Working with XML and JSON in R, In this exercise 3 smiliar data files wit different formats are fetched using the appropriate library and find out the techniques involved retrivin data from different file formats
Different types of data and methods used
HTML - Hypertext markup lanaguage, tabular kind of data, used readHTMLTable function to extract data
XML - Each elements are covered with tags, used xmlToDataFrame fnction to extract data
JSON - JavaScript Object Notation, a minimal readable format of structured data with name value pairs, used fromJSON function and as.data.frame to extract data
library(knitr)
library(kableExtra)
library(XML)
library(RCurl)
library(jsonlite)
#Read the data from mgithub repository
html_format <- getURL("https://raw.githubusercontent.com/thasleem1/DATA607/master/booksw7/books.html")

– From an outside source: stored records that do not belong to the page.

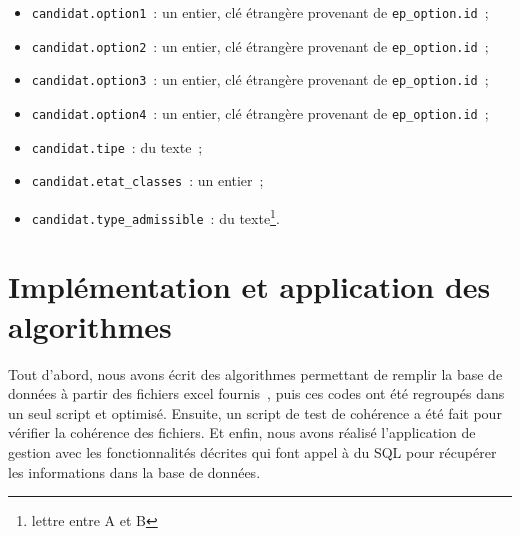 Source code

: \documentclass[12pt]{article}
\begin{document}
\begin{itemize}[label=\textbullet]
            \item \texttt{candidat.option1}~: un entier, clé étrangère provenant de \texttt{ep\_option.id}~;
            \item \texttt{candidat.option2}~: un entier, clé étrangère provenant de \texttt{ep\_option.id}~;
            \item \texttt{candidat.option3}~: un entier, clé étrangère provenant de \texttt{ep\_option.id}~;
            \item \texttt{candidat.option4}~: un entier, clé étrangère provenant de \texttt{ep\_option.id}~;
            \item \texttt{candidat.tipe}~: du texte~;
            \item \texttt{candidat.etat\_classes}~: un entier~;
            \item \texttt{candidat.type\_admissible}~: du texte\footnote{lettre entre A et B}.
        \end{itemize}

\newpage

\section{Implémentation et application des algorithmes}

Tout d'abord, nous avons écrit des algorithmes permettant de remplir la base de données à partir des fichiers excel fournis~\cite{excel}, puis ces codes ont été regroupés dans un seul script et optimisé. Ensuite, un script de test de cohérence a été fait pour vérifier la cohérence des fichiers. Et enfin, nous avons réalisé l'application de gestion avec les fonctionnalités décrites qui font appel à du SQL pour récupérer les informations dans la base de données.
\end{document}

#Extract to R dataframe using readHTMLTable function
html_dataframe <- readHTMLTable(html_format, which = 1)
#display the data
kable(data.frame(html_dataframe)) %>%
kable_styling(bootstrap_options = c("striped", "hover", "condensed", "responsive")) %>%
row_spec(0, bold = T, color = "white", background = "#ea7872") | Title | Authors | ASIN | Publisher | Published | Pages |
|---|---|---|---|---|---|
| To Kill A Mockingbird | Harper Lee | B00K1XOV5G | Cornerstone Digital | 8-Jul-14 | 322 |
| Pride & Prejudice | Inkwater Press, Jane Austen | 1853260002 | Wordsworth Editions Ltd | 1-Sep-97 | 329 |
| The Hobbit: Or, There and Back Again | J.R.R. Tolkien | 061815082X | Young Readers Paperback Tolkien | 1-Sep-01 | 333 |
#Read the data from mgithub repository
xml_format <- getURL("https://raw.githubusercontent.com/thasleem1/DATA607/master/booksw7/books.xml")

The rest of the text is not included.